Back To Lectures Notes


This lecture covers Section 10.2 of our text book and here.
Introduction to B-Trees
A B-tree is a tree data structure that keeps data sorted and allows searches, insertions, and deletions in logarithmic amortized time. Unlike self-balancing binary search trees, it is optimized for systems that read and write large blocks of data. It is most commonly used in database and file systems.
The B-Tree Rules
Important properties of a B-tree:
  • B-tree nodes have many more than two children.
  • A B-tree node may contain more than just a single element.

The set formulation of the B-tree rules: Every B-tree depends on a positive constant integer called MINIMUM, which is used to determine how many elements are held in a single node.

  • Rule 1: The root can have as few as one element (or even no elements if it also has no children); every other node has at least MINIMUM elements.
  • Rule 2: The maximum number of elements in a node is twice the value of MINIMUM.
  • Rule 3: The elements of each B-tree node are stored in a partially filled array, sorted from the smallest element (at index 0) to the largest element (at the final used position of the array).
  • Rule 4: The number of subtrees below a nonleaf node is always one more than the number of elements in the node.
    • Subtree 0, subtree 1, ...
  • Rule 5: For any nonleaf node:
    1. An element at index i is greater than all the elements in subtree number i of the node, and
    2. An element at index i is less than all the elements in subtree number i + 1 of the node.
  • Rule 6: Every leaf in a B-tree has the same depth. Thus it ensures that a B-tree avoids  the problem of a unbalanced tree.

 

The Set Class Implementation with B-Trees

Remember that "Every child of a node is also the root of a smaller B-tree".

public class IntBalancedSet implements Cloneable
{
    private static final int MINIMUM = 200;
    private static final int MAXIMUM = 2*MINIMUM;
    int dataCount;
    int[] data = new int[MAXIMUM + 1];
    int childCount;
    IntBalancedSet[] subset = new IntBalancedSet[MAXIMUM + 2];

    // Constructor: initialize an empty set
    public IntBalancedSet()

    // add: add a new element to this set, if the element was already in the set, then there is no change.
    public void add(int element)

    // clone: generate a copy of this set.
    public IntBalancedSet clone()

    // contains: determine whether a particular element is in this set
    pubic boolean contains(int target)

    // remove: remove a specified element from this set
    public boolean remove(int target)
}

 

Searching for a Target in a Set

The psuedocode:

  1. Make a local variable, i, equal to the first index such that data[i] >= target.
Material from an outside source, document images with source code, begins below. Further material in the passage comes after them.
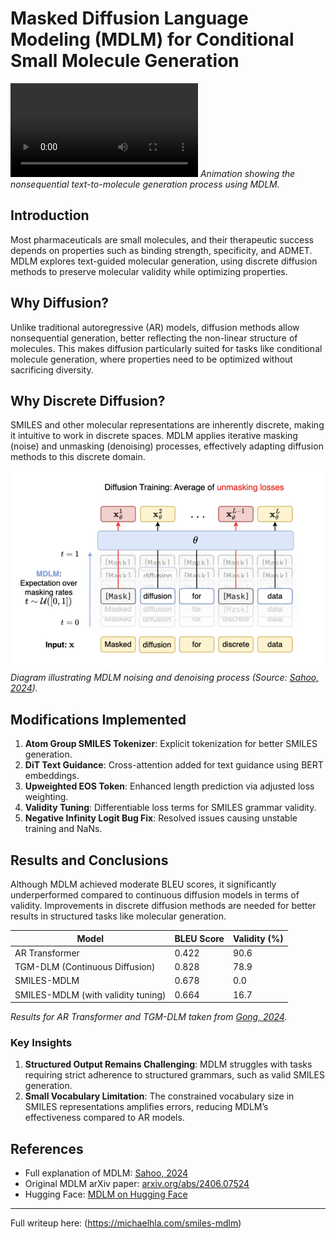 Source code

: # Masked Diffusion Language Modeling (MDLM) for Conditional Small Molecule Generation

![MDLM Animation](smiles-mdlm-animation.mp4)
*Animation showing the nonsequential text-to-molecule generation process using MDLM.*

## Introduction

Most pharmaceuticals are small molecules, and their therapeutic success depends on properties such as binding strength, specificity, and ADMET. MDLM explores text-guided molecular generation, using discrete diffusion methods to preserve molecular validity while optimizing properties.

## Why Diffusion?

Unlike traditional autoregressive (AR) models, diffusion methods allow nonsequential generation, better reflecting the non-linear structure of molecules. This makes diffusion particularly suited for tasks like conditional molecule generation, where properties need to be optimized without sacrificing diversity.

## Why Discrete Diffusion?

SMILES and other molecular representations are inherently discrete, making it intuitive to work in discrete spaces. MDLM applies iterative masking (noise) and unmasking (denoising) processes, effectively adapting diffusion methods to this discrete domain.

![MDLM Diagram](diagram.png)
*Diagram illustrating MDLM noising and denoising process (Source: [Sahoo, 2024](https://s-sahoo.com/mdlm/)).*

## Modifications Implemented

1. **Atom Group SMILES Tokenizer**: Explicit tokenization for better SMILES generation.
2. **DiT Text Guidance**: Cross-attention added for text guidance using BERT embeddings.
3. **Upweighted EOS Token**: Enhanced length prediction via adjusted loss weighting.
4. **Validity Tuning**: Differentiable loss terms for SMILES grammar validity.
5. **Negative Infinity Logit Bug Fix**: Resolved issues causing unstable training and NaNs.

## Results and Conclusions

Although MDLM achieved moderate BLEU scores, it significantly underperformed compared to continuous diffusion models in terms of validity. Improvements in discrete diffusion methods are needed for better results in structured tasks like molecular generation.

| Model                              | BLEU Score | Validity (%) |
|------------------------------------|------------|--------------|
| AR Transformer                     | 0.422      | 90.6         |
| TGM-DLM (Continuous Diffusion)     | 0.828      | 78.9         |
| SMILES-MDLM                        | 0.678      | 0.0          |
| SMILES-MDLM (with validity tuning) | 0.664      | 16.7         |

*Results for AR Transformer and TGM-DLM taken from [Gong, 2024](https://arxiv.org/html/2402.13040v1).*

### Key Insights

1. **Structured Output Remains Challenging**: MDLM struggles with tasks requiring strict adherence to structured grammars, such as valid SMILES generation.
2. **Small Vocabulary Limitation**: The constrained vocabulary size in SMILES representations amplifies errors, reducing MDLM’s effectiveness compared to AR models.

## References

- Full explanation of MDLM: [Sahoo, 2024](https://s-sahoo.com/mdlm/)
- Original MDLM arXiv paper: [arxiv.org/abs/2406.07524](https://arxiv.org/abs/2406.07524)
- Hugging Face: [MDLM on Hugging Face](https://huggingface.co/mhla/smiles-mdlm/tree/main)

---

Full writeup here: (https://michaelhla.com/smiles-mdlm)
If there is no such index, then set i equal to dataCount, indicating that none of the elements is greater than or equal to the target.
  2. if (we found the target at data[i])
    return true;
    else if (the root has no children)
    return false;
    else return subset[i].contains(target);

See the following example, try to search for 10.

We can implement a private method:

  • private int firstGE(int target), which returns the first location in the root such that data[x] >= target. If there's no such location, then return value is dataCount.
 

Adding an Element to a B-Tree

It is easier to add a new element to a B-tree if we relax one of the B-tree rules.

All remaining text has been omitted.